Mali: l’opposition rejette les résultats de la présidentielle et appelle le pays à se lever

Des partisans, brandissant un portrait de Soumaïla Cissé, lui ont apporté leur appui devant sa résidence, lundi.
Photo: Issouf Sanogo Agence France-Presse Des partisans, brandissant un portrait de Soumaïla Cissé, lui ont apporté leur appui devant sa résidence, lundi.

Le candidat de l’opposition au Mali, Soumaïla Cissé, a rejeté lundi à l’avance les résultats du second tour de la présidentielle, appelant le pays à se lever face à « la dictature de la fraude », après un scrutin qui s’était pourtant déroulé dans de meilleures conditions sécuritaires qu’au premier tour.
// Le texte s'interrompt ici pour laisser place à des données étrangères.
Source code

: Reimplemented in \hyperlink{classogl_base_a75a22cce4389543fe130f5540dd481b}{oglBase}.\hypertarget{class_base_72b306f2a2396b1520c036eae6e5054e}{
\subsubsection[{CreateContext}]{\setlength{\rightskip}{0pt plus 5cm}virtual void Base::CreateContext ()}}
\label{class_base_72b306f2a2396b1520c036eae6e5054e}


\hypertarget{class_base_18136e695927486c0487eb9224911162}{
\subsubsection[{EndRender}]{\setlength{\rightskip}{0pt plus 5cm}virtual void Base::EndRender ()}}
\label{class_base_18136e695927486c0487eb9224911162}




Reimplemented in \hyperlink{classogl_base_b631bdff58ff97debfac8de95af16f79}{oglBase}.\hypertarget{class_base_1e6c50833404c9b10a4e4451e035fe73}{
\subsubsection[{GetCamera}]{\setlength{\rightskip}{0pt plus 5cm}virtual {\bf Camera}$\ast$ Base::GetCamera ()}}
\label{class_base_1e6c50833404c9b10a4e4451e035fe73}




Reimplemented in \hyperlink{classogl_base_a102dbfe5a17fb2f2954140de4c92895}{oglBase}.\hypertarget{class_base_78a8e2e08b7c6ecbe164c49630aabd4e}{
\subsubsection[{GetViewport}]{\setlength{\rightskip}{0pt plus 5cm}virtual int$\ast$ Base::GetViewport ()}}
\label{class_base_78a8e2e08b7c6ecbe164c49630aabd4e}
Les résultats du duel entre le président sortant et favori Ibrahim Boubacar Keïta (IBK) et l’opposant Soumaïla Cissé doivent être prononcés en milieu de semaine par la cour constitutionnelle, mais « d’ores et déjà, nous les rejetons », a lancé à ses partisans M. Cissé, du balcon de son siège de campagne.

Le vainqueur entrera en fonction début septembre avec la lourde tâche de relancer l’accord de paix conclu en 2015 avec l’ex-rébellion à dominante touareg, dont l’application accumule les retards, dans ce vaste pays du Sahel toujours confronté à la menace jihadiste malgré cinq années d’interventions militaires internationales.

Le nord du Mali était tombé en mars-avril 2012 sous la coupe de groupes jihadistes liés à al-Qaïda, en grande partie chassés ou dispersés par une intervention militaire lancée en janvier 2013 à l’initiative de la France, qui se poursuit actuellement.

Malgré l’accord de paix, les violences ont persisté et ont progressé vers le centre et le sud du pays, puis au Burkina Faso et au Niger voisins.

Interrogé début juin par l’AFP, M. Cissé avait estimé qu’il faudrait « absolument éviter une crise électorale ». Mais alors qu’en 2013, il avait reconnu sa défaite, déjà face à M. Keïta, avant même l’annonce des résultats, il n’a cessé cette fois d’accuser le camp d’IBK de profiter de l’insécurité dans le centre et le nord pour truquer le scrutin.

« J’en appelle à tous les Maliens à se lever […] Nous n’accepterons pas la dictature de la fraude », a lancé lundi à ses militants M. Cissé, ancien ministre des Finances de 68 ans, accusant le pouvoir d’avoir « attaqué » et mis hors d’usage le système de comptabilisation électorale de l’opposition dans la nuit de dimanche à lundi, alors qu’il était crédité selon lui de 51,93 % des suffrages contre 47,53 % pour le président sortant.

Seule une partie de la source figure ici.